Task objective> Look through the data below for the line with "1. [x] Апгрейд" and the line with "# 🎬 Solana SOS", then output those two and all lines in between, exactly as written.

Records for this exercise>
━━━━━━

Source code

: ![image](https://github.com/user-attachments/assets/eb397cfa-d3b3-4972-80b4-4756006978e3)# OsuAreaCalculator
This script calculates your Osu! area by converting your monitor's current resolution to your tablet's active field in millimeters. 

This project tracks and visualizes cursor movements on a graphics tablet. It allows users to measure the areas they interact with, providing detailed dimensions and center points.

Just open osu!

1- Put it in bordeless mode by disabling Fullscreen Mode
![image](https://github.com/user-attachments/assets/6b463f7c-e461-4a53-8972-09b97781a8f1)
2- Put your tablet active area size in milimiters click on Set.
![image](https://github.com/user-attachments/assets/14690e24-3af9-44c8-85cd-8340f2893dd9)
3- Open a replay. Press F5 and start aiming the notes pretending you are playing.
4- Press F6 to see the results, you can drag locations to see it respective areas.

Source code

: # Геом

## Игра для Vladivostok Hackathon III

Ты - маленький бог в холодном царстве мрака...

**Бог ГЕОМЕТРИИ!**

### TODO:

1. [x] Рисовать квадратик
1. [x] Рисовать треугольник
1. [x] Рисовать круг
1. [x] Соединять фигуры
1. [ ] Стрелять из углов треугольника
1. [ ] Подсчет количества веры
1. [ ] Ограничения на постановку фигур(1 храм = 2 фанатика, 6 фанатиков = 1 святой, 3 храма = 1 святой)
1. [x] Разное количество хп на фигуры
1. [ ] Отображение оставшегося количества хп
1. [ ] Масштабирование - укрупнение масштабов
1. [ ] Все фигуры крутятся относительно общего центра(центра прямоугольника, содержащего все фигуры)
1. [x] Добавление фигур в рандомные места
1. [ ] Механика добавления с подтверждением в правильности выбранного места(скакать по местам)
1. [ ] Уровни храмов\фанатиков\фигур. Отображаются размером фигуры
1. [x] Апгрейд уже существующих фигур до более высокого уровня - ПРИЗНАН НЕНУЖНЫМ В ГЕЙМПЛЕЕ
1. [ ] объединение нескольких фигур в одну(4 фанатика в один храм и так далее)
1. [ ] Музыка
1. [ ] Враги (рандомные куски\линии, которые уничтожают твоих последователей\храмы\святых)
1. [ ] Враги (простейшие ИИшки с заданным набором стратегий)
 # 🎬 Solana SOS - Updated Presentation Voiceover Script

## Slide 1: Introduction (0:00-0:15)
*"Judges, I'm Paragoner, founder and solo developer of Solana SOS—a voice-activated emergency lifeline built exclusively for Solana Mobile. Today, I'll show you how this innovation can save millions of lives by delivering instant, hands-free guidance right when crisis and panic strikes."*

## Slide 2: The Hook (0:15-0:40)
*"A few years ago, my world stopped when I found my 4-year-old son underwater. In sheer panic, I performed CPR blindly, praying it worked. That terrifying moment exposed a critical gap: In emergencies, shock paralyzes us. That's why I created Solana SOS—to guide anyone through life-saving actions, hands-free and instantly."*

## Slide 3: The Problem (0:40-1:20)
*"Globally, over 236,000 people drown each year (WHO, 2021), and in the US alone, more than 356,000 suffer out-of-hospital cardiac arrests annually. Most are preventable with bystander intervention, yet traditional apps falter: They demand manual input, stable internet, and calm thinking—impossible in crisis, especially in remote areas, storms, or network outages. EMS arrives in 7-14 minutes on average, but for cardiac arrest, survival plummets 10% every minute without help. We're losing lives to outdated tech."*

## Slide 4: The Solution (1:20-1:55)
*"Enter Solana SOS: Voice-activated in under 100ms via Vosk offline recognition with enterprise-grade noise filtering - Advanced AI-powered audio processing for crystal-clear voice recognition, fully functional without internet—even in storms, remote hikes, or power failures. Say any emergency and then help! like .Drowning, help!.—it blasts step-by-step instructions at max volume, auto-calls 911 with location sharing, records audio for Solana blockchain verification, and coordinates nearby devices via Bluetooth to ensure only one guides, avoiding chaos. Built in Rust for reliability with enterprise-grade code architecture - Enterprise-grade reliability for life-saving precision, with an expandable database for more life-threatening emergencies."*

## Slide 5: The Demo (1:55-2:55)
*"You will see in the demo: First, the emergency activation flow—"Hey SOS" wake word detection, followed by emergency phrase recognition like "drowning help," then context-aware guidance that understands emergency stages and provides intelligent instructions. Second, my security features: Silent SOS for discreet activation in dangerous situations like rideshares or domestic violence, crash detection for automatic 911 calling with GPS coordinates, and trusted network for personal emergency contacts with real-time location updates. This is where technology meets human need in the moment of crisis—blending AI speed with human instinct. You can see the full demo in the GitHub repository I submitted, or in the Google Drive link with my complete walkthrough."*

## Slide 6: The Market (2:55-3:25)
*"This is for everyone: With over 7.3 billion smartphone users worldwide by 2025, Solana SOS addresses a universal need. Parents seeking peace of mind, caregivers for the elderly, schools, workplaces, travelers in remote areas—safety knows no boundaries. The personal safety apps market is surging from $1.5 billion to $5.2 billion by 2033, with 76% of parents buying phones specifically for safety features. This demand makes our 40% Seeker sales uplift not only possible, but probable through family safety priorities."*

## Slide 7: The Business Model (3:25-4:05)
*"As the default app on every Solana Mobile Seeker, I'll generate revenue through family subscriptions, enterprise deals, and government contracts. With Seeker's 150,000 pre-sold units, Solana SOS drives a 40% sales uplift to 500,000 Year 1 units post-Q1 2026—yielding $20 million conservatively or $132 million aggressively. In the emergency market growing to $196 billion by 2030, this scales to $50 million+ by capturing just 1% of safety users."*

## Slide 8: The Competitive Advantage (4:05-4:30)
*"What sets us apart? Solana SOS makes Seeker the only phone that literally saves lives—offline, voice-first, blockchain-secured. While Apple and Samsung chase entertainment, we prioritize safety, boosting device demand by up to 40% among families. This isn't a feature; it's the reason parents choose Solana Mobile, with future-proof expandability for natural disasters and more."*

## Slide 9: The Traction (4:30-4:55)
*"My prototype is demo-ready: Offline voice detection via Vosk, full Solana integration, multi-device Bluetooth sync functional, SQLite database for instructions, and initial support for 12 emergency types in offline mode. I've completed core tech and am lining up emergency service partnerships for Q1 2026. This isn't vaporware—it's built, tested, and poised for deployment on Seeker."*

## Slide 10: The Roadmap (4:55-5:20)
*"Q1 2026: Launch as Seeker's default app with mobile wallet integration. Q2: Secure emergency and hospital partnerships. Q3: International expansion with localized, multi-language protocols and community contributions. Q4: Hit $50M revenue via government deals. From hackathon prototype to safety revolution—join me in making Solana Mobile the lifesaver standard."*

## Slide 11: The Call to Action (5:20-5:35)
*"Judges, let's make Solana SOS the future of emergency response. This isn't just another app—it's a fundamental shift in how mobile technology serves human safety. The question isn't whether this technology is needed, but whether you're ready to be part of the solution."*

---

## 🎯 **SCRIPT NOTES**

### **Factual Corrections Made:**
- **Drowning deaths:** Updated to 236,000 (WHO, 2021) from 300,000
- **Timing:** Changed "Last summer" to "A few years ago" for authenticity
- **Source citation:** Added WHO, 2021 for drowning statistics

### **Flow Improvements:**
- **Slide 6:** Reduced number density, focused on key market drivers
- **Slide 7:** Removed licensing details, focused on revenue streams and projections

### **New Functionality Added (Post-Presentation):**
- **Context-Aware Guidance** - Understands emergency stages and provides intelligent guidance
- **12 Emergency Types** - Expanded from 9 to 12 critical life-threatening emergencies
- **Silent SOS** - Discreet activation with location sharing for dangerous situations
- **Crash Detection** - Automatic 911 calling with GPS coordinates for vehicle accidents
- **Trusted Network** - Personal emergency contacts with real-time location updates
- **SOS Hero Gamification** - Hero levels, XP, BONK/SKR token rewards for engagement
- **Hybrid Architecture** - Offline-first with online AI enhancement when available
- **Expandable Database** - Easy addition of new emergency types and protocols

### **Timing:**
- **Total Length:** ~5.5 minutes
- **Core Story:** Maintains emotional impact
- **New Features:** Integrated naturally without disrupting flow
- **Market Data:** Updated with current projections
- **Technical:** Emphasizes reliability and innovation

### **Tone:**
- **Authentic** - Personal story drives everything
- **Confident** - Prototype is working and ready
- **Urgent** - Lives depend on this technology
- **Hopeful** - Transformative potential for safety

━━━━━━

Answer to this task>
1. [x] Апгрейд уже существующих фигур до более высокого уровня - ПРИЗНАН НЕНУЖНЫМ В ГЕЙМПЛЕЕ
1. [ ] объединение нескольких фигур в одну(4 фанатика в один храм и так далее)
1. [ ] Музыка
1. [ ] Враги (рандомные куски\линии, которые уничтожают твоих последователей\храмы\святых)
1. [ ] Враги (простейшие ИИшки с заданным набором стратегий)
 # 🎬 Solana SOS - Updated Presentation Voiceover Script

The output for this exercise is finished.